-- Task instructions --
Every line that contains "extensión" must be located and copied from the data.

══════════════════════════════

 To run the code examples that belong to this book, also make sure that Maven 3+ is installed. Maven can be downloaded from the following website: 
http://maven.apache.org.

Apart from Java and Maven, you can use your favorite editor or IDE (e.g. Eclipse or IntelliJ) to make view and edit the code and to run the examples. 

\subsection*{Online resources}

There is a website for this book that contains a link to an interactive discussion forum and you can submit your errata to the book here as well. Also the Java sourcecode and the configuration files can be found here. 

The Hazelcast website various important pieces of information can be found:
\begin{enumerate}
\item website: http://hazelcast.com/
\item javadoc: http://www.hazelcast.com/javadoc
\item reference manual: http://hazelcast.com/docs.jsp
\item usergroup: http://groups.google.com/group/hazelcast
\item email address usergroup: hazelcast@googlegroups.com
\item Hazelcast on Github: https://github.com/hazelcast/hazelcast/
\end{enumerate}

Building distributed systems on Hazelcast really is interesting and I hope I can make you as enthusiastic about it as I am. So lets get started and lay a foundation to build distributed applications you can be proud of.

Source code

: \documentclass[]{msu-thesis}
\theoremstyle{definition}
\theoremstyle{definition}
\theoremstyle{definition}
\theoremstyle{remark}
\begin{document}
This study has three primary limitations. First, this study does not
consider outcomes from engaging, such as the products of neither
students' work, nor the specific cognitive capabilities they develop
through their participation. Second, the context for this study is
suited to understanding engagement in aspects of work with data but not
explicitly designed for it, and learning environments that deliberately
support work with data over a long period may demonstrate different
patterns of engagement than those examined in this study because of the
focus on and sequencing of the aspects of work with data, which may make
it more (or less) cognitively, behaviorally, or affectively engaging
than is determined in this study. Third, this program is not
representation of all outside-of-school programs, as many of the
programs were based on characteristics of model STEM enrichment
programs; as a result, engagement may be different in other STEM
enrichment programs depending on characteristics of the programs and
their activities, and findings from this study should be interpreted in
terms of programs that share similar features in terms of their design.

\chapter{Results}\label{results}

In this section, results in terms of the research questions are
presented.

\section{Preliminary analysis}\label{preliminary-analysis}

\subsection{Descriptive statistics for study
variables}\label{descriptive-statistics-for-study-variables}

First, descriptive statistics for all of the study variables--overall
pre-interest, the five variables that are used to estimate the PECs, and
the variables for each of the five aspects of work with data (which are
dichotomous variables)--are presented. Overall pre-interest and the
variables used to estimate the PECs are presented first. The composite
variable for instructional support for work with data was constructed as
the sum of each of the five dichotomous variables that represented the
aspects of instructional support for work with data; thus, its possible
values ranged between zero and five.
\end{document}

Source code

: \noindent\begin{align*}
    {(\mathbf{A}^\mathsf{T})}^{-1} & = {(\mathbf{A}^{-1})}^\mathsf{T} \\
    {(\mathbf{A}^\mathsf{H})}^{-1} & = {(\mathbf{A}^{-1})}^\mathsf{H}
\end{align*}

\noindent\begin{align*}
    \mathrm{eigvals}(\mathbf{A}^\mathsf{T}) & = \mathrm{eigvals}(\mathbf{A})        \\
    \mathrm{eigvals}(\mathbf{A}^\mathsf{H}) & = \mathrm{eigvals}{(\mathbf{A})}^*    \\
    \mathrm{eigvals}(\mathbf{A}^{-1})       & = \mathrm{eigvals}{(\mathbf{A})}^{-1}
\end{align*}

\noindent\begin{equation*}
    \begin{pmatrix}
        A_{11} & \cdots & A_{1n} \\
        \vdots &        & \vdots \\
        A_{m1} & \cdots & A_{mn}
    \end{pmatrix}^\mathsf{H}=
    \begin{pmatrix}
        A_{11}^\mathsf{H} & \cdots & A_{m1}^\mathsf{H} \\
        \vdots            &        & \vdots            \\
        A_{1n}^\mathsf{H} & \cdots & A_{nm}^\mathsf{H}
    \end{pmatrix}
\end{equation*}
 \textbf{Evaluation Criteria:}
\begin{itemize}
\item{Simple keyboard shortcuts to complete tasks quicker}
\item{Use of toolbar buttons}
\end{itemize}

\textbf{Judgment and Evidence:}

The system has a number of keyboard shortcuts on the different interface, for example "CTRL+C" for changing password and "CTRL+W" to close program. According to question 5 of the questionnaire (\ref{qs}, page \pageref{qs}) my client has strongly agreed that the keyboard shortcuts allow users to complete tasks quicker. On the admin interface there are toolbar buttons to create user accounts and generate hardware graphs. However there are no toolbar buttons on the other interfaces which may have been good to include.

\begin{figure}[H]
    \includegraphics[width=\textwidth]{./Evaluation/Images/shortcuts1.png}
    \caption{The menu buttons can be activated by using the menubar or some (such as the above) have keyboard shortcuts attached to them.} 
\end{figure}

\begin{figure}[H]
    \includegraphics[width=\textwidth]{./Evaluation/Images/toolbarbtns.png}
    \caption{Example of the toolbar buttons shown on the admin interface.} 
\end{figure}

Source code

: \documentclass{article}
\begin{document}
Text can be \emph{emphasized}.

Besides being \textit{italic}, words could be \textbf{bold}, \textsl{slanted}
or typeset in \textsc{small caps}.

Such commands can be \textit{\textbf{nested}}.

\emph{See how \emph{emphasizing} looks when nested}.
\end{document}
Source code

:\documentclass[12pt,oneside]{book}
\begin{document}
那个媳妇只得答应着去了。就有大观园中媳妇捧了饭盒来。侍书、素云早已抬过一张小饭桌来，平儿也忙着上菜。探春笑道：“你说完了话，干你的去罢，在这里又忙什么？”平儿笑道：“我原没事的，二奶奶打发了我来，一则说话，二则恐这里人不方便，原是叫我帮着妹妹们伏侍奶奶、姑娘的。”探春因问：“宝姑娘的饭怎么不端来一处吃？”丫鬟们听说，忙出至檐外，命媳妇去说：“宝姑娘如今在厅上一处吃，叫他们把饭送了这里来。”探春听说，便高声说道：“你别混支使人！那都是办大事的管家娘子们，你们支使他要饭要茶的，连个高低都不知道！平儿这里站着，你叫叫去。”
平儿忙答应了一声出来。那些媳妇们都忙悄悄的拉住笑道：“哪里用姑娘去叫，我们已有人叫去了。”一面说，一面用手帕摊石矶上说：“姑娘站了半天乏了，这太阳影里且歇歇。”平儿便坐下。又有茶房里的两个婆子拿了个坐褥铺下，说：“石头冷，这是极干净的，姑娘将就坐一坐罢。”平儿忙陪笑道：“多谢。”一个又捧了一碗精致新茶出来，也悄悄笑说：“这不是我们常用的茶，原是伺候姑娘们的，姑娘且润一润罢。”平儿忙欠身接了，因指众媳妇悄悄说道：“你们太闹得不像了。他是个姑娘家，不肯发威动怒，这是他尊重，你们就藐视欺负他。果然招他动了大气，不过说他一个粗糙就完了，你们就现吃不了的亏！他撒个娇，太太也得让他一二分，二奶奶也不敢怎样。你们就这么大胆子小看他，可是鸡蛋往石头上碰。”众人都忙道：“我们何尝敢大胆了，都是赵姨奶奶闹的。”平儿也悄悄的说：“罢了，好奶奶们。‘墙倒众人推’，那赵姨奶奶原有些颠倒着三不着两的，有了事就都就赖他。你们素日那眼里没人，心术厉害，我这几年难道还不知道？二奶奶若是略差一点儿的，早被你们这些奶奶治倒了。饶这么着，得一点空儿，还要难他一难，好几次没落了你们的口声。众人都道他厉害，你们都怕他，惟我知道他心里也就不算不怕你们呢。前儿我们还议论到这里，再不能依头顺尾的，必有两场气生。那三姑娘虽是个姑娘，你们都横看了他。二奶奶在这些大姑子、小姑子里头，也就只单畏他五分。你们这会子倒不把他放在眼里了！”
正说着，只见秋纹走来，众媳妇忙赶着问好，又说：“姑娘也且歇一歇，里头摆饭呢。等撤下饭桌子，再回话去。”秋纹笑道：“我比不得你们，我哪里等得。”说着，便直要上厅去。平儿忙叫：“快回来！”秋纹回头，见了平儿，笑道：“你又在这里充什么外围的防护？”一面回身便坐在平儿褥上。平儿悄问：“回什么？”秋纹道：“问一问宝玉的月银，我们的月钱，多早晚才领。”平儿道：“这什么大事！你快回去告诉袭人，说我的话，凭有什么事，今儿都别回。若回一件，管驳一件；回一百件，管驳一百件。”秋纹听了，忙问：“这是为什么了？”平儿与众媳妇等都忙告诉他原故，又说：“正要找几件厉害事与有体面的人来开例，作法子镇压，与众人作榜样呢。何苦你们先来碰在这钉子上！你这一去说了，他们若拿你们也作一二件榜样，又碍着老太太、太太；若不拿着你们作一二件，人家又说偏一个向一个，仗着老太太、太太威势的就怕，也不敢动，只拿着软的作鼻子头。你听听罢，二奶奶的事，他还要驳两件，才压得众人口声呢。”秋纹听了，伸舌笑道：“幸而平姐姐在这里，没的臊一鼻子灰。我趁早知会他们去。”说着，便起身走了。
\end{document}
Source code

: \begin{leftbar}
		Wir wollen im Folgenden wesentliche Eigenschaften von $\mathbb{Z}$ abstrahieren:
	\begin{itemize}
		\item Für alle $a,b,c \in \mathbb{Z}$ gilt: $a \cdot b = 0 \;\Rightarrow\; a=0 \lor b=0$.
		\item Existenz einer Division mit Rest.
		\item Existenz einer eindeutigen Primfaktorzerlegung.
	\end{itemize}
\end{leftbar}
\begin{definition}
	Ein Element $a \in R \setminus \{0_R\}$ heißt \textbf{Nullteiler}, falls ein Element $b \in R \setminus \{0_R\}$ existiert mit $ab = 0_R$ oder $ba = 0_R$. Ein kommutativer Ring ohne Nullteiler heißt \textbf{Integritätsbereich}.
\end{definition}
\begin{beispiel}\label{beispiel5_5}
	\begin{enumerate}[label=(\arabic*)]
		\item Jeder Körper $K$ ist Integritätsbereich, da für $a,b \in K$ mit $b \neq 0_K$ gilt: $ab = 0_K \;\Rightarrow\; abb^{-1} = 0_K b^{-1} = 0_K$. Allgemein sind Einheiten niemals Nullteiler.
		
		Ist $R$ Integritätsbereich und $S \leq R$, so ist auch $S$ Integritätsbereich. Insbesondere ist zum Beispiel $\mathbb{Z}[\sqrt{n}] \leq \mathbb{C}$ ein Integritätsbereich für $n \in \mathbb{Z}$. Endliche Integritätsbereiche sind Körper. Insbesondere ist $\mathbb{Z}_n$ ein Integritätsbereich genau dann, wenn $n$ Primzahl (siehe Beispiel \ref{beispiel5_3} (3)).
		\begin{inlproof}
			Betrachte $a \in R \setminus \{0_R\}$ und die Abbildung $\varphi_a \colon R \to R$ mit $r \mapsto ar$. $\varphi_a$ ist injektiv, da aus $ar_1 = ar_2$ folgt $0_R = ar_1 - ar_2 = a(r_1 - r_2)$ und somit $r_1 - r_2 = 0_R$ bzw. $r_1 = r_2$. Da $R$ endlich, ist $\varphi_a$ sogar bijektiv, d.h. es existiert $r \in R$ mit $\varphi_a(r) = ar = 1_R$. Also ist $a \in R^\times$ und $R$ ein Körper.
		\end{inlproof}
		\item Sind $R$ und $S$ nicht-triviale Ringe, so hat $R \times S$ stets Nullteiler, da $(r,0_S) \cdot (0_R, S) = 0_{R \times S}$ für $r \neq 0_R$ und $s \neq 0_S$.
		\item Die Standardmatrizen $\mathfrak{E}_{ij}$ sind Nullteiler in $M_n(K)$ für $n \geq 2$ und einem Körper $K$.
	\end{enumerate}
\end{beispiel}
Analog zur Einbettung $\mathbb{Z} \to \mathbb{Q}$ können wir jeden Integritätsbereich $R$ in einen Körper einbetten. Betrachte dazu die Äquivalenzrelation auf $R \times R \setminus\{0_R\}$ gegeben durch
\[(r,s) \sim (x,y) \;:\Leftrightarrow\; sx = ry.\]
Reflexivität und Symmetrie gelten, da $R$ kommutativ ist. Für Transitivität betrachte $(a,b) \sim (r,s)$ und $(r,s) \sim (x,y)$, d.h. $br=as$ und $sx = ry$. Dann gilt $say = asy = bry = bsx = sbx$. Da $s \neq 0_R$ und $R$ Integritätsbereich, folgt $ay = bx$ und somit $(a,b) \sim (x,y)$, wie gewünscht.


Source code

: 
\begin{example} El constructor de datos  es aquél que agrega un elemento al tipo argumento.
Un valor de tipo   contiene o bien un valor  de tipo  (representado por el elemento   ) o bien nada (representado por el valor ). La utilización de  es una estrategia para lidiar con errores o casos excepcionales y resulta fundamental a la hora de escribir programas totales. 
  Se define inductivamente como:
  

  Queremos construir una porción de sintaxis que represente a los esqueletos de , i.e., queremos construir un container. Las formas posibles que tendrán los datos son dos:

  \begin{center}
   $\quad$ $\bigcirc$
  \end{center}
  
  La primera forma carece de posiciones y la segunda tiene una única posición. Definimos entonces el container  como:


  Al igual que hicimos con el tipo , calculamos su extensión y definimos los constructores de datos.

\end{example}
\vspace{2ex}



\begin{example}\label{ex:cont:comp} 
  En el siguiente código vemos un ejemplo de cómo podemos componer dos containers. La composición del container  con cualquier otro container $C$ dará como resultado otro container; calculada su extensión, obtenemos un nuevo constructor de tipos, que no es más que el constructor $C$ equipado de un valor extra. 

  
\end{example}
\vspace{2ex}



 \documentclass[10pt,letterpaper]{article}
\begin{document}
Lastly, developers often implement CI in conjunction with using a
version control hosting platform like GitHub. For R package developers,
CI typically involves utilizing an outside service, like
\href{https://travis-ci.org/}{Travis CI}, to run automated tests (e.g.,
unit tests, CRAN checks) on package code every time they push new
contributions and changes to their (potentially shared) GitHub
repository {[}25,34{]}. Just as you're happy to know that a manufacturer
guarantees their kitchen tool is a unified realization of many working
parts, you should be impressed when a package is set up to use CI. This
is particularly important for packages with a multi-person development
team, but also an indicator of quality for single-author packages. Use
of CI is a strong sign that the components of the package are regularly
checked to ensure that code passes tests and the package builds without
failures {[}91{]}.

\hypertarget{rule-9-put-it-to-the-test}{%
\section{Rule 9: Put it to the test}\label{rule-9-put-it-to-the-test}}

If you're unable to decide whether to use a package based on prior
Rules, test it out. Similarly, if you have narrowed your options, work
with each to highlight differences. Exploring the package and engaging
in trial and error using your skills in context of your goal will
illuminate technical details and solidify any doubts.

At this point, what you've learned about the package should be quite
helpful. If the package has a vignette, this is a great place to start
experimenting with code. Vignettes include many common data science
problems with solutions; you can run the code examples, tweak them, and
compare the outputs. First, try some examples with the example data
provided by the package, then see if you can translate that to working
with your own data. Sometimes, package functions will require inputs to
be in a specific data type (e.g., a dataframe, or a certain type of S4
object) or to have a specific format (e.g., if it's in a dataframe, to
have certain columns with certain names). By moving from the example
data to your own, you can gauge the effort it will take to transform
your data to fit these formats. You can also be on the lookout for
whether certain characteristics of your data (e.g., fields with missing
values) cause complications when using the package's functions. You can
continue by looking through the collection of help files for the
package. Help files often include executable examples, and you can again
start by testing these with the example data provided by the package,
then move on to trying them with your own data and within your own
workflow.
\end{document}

══════════════════════════════

-- Solution for this problem --
  Al igual que hicimos con el tipo , calculamos su extensión y definimos los constructores de datos.
  En el siguiente código vemos un ejemplo de cómo podemos componer dos containers. La composición del container  con cualquier otro container $C$ dará como resultado otro container; calculada su extensión, obtenemos un nuevo constructor de tipos, que no es más que el constructor $C$ equipado de un valor extra. 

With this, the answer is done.